The severity of alcohol withdrawal syndrome varies, depending upon the individual’s alcohol consumption and any other underlying medical conditions.
Identifying alcohol withdrawal symptoms in an individual is important so that he or she can receive appropriate medical attention and recovery support.
Alcohol Withdrawal Symptoms and Timeline
Alcohol withdrawal symptoms usually peak around 24-72 hours, although they can present approximately 8 hours after the last drink. Symptoms can occur even if a person still has alcohol in their system. Alcohol withdrawal symptoms can include insomnia, anxiety, depression, sweating, shaking or tremors (especially of the hands), headache, confusion, hallucinations, nausea/ vomiting, and increased heart rate. Some of these symptoms can persist for weeks or months.
Delirium tremens, or DTs, is a more dangerous form of alcohol withdrawal. The symptoms of delirium tremens include seizures, hallucinations, fever, extreme disorientation and anxiety. The hallucinations experienced during DTs can be visual, auditory or tactile. Additionally, the hallucinations brought on by delirium tremens differ from those experienced during typical alcohol withdrawal because the sufferer is unaware that they are hallucinating.
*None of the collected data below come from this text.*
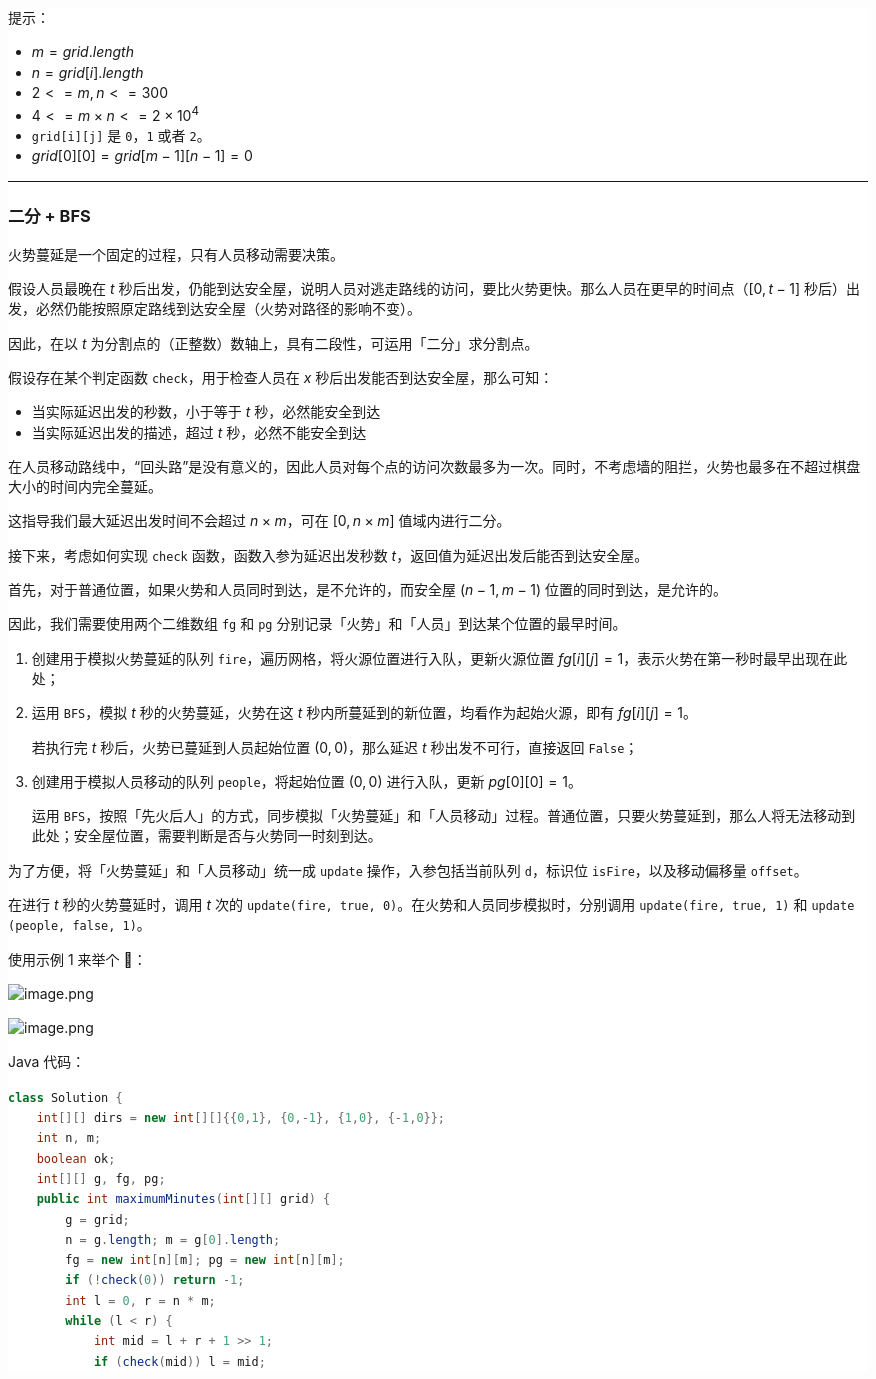 提示：
* $m = grid.length$
* $n = grid[i].length$
* $2 <= m, n <= 300$
* $4 <= m \times n <= 2 \times 10^4$
* `grid[i][j]` 是 `0`，`1` 或者 `2`。
* $grid[0][0] = grid[m - 1][n - 1] = 0$

---

### 二分 + BFS

火势蔓延是一个固定的过程，只有人员移动需要决策。

假设人员最晚在 $t$ 秒后出发，仍能到达安全屋，说明人员对逃走路线的访问，要比火势更快。那么人员在更早的时间点（$[0, t - 1]$ 秒后）出发，必然仍能按照原定路线到达安全屋（火势对路径的影响不变）。

因此，在以 $t$ 为分割点的（正整数）数轴上，具有二段性，可运用「二分」求分割点。

假设存在某个判定函数 `check`，用于检查人员在 $x$ 秒后出发能否到达安全屋，那么可知：

* 当实际延迟出发的秒数，小于等于 $t$ 秒，必然能安全到达
* 当实际延迟出发的描述，超过 $t$ 秒，必然不能安全到达

在人员移动路线中，“回头路”是没有意义的，因此人员对每个点的访问次数最多为一次。同时，不考虑墙的阻拦，火势也最多在不超过棋盘大小的时间内完全蔓延。

这指导我们最大延迟出发时间不会超过 $n \times m$，可在 $[0, n \times m]$ 值域内进行二分。

接下来，考虑如何实现 `check` 函数，函数入参为延迟出发秒数  $t$，返回值为延迟出发后能否到达安全屋。

首先，对于普通位置，如果火势和人员同时到达，是不允许的，而安全屋 $(n - 1, m - 1)$ 位置的同时到达，是允许的。

因此，我们需要使用两个二维数组 `fg` 和 `pg` 分别记录「火势」和「人员」到达某个位置的最早时间。

1. 创建用于模拟火势蔓延的队列 `fire`，遍历网格，将火源位置进行入队，更新火源位置 $fg[i][j] = 1$，表示火势在第一秒时最早出现在此处；

2. 运用 `BFS`，模拟 $t$ 秒的火势蔓延，火势在这 $t$ 秒内所蔓延到的新位置，均看作为起始火源，即有 $fg[i][j] = 1$。

   若执行完 $t$ 秒后，火势已蔓延到人员起始位置 $(0, 0)$，那么延迟 $t$ 秒出发不可行，直接返回 `False`；

3. 创建用于模拟人员移动的队列 `people`，将起始位置 $(0, 0)$ 进行入队，更新 $pg[0][0] = 1$。

   运用 `BFS`，按照「先火后人」的方式，同步模拟「火势蔓延」和「人员移动」过程。普通位置，只要火势蔓延到，那么人将无法移动到此处；安全屋位置，需要判断是否与火势同一时刻到达。


为了方便，将「火势蔓延」和「人员移动」统一成 `update` 操作，入参包括当前队列 `d`，标识位 `isFire`，以及移动偏移量 `offset`。

在进行 $t$ 秒的火势蔓延时，调用 $t$ 次的 `update(fire, true, 0)`。在火势和人员同步模拟时，分别调用 `update(fire, true, 1)` 和 `update(people, false, 1)`。

使用示例 $1$ 来举个 🌰：

![image.png](https://pic.leetcode.cn/1699489752-IjzDOL-image.png)

![image.png](https://pic.leetcode.cn/1699489775-ECRlVp-image.png)

Java 代码：

```Java
class Solution {
    int[][] dirs = new int[][]{{0,1}, {0,-1}, {1,0}, {-1,0}};
    int n, m;
    boolean ok;
    int[][] g, fg, pg;
    public int maximumMinutes(int[][] grid) {
        g = grid;
        n = g.length; m = g[0].length;
        fg = new int[n][m]; pg = new int[n][m];
        if (!check(0)) return -1;
        int l = 0, r = n * m;
        while (l < r) {
            int mid = l + r + 1 >> 1;
            if (check(mid)) l = mid;
```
It is more likely for delirium tremens to develop in a person who has undergone alcohol withdrawals before or in someone who has been alcoholic for several years. The U.S. National Library of Medicine (2013) states that if a person drinks 1 pint of hard liquor or 4-8 pints of wine/ beer on a daily basis, they are likely to experience DTs.
Alcohol Withdrawal: Additional Considerations
Other medical conditions may contribute to the symptoms of alcohol withdrawal, making them worse or causing complications. Some of these conditions are schizophrenia, bipolar disorder, pancreatitis, and liver disease. A complete medical examination, blood work and thorough medical history are important when assessing a person for treatment of alcohol withdrawal symptoms.
Deciding how to approach an individual with concerns about their alcoholism or alcohol withdrawal can be difficult. Often concerns may be met with denial and a myriad of excuses as to why that person is showing alcohol withdrawal symptoms. But getting proper medical treatment is crucial as withdrawals can turn from mild to life-threatening very quickly. Medications, hospitalizations, medical detoxifications, treatment centers and recovery support groups (such as Alcoholics Anonymous) are all useful and/ or necessary means for a safe and effective alcohol detox.